The euro zone
That sinking feeling (again)
If Germany , France
and Italy cannot find a way
to refloat Europe ’s economy, the euro may yet
be doomed
Aug 30th 2014 | From the print edition / http://www.economist.com/news/leaders/21614137-if-germany-france-and-italy-cannot-find-way-refloat-europes-economy-euro-may-yet-be
JUST a few
months ago the euro zone’s leaders believed that, having weathered the storm,
they were set fair at last. Buoyed by the promise of Mario Draghi, the
president of the European Central Bank, to do “whatever it takes” to support
the currency, confidence had seeped back into the continent. Growth seemed to
be returning, albeit at a slow pace. Troubled peripheral countries were
recovering, after bail-outs and painful measures to cut budget deficits and
improve competitiveness. Unemployment, especially among the young, was still
desperately high, but at least in most countries it was falling. And bond
spreads had narrowed sharply, as financial markets stopped betting that the
euro would fall apart.
It was an
illusion. In recent weeks the countries of the euro zone have begun to take in
water once again. Their collective GDP stagnated in the second quarter: Italy fell back into outright recession, French
GDP was flat and even mighty Germany
saw an unexpectedly large fall in output (see article). The third quarter looks
pretty unhealthy, partly because the euro zone will suffer an extra drag from
Western sanctions on Russia .
Meanwhile, inflation has fallen perilously low, to around 0.4%, far below the
near-2% target of the European Central Bank, raising fears that the zone as a
whole could fall prey to entrenched deflation. German bond yields are hovering
below 1%, another harbinger of falling prices. The euro zone stands (or
wobbles) in stark contrast with America
and Britain ,
whose economies are enjoying sustained growth.

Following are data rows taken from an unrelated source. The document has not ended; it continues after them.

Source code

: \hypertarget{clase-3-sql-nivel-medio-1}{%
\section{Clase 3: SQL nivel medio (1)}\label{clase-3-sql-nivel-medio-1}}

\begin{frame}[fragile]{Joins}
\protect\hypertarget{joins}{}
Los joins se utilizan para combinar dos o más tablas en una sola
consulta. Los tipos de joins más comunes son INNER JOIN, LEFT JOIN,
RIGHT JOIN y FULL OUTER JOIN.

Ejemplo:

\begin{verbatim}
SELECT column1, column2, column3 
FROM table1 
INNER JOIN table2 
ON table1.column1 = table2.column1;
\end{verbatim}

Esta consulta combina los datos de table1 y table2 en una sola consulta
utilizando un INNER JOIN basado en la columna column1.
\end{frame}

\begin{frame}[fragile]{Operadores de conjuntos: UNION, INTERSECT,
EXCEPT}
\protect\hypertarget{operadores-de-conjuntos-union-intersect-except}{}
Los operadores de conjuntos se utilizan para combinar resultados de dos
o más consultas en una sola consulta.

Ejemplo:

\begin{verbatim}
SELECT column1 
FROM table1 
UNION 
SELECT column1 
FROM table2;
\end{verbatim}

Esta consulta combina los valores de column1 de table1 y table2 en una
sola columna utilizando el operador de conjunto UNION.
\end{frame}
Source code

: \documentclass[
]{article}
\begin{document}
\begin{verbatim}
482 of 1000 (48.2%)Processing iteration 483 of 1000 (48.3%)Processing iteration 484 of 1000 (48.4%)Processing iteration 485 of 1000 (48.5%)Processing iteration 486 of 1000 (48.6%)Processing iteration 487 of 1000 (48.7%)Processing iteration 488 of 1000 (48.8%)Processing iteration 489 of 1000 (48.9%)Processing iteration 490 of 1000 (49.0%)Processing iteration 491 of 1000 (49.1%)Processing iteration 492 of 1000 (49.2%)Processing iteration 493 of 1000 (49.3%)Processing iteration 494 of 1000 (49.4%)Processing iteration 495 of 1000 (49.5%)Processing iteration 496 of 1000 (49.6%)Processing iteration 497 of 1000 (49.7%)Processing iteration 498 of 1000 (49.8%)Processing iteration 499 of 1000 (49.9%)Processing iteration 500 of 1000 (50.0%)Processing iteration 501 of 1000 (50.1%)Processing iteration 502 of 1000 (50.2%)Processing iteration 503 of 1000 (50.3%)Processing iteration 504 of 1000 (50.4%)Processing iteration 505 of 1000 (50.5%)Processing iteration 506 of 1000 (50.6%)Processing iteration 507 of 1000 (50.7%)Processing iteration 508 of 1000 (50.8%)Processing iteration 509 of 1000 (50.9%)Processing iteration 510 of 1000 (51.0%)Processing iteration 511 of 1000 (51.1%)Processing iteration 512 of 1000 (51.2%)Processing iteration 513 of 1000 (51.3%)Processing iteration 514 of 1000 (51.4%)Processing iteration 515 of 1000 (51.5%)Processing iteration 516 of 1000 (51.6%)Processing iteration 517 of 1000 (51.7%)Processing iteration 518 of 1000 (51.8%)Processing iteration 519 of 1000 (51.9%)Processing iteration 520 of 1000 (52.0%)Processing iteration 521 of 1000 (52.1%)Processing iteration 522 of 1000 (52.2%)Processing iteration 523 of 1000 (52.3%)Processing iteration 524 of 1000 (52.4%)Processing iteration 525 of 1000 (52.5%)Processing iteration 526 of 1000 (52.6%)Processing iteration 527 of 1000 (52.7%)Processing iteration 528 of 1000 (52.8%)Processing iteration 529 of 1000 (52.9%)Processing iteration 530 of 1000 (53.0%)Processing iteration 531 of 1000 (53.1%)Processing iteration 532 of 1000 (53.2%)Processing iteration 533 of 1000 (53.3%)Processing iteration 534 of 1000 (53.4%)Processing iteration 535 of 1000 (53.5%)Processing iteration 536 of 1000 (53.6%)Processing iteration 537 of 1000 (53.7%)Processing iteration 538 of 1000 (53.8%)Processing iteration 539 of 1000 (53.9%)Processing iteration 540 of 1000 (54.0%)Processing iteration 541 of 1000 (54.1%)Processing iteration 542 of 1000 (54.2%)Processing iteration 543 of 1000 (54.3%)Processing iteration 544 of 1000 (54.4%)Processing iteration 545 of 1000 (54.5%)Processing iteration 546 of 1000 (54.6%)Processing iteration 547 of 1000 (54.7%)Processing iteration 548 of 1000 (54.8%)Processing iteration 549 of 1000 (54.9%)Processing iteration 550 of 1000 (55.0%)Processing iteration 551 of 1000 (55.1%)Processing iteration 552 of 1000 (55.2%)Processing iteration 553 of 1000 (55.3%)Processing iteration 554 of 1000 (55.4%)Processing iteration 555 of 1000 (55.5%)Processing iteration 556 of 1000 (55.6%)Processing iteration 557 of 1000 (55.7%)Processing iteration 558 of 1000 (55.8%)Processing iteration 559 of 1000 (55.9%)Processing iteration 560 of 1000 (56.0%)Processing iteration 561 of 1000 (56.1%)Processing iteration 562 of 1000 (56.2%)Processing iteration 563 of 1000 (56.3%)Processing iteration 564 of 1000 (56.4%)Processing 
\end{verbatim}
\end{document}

What started more than four years ago as a
banking and sovereign-debt crisis has decayed into a growth crisis that is now
enveloping the three biggest economies. Germany is teetering on the edge of
recession. France
is mired in stagnation. Italy ’s
GDP is barely above its level when the single currency came in 15 years ago.
Since these three countries account for two-thirds of euro-zone GDP, growth in
places like Spain and the Netherlands cannot make up for their torpor.
The underlying causes of Europe ’s
new ills are three very familiar and interrelated problems. First, there is a
shortage of political leaders with the courage and conviction to push through structural
reforms to improve competitiveness and, eventually, reignite growth: the big
countries have wasted the two years bought by Mr Draghi’s “whatever it takes”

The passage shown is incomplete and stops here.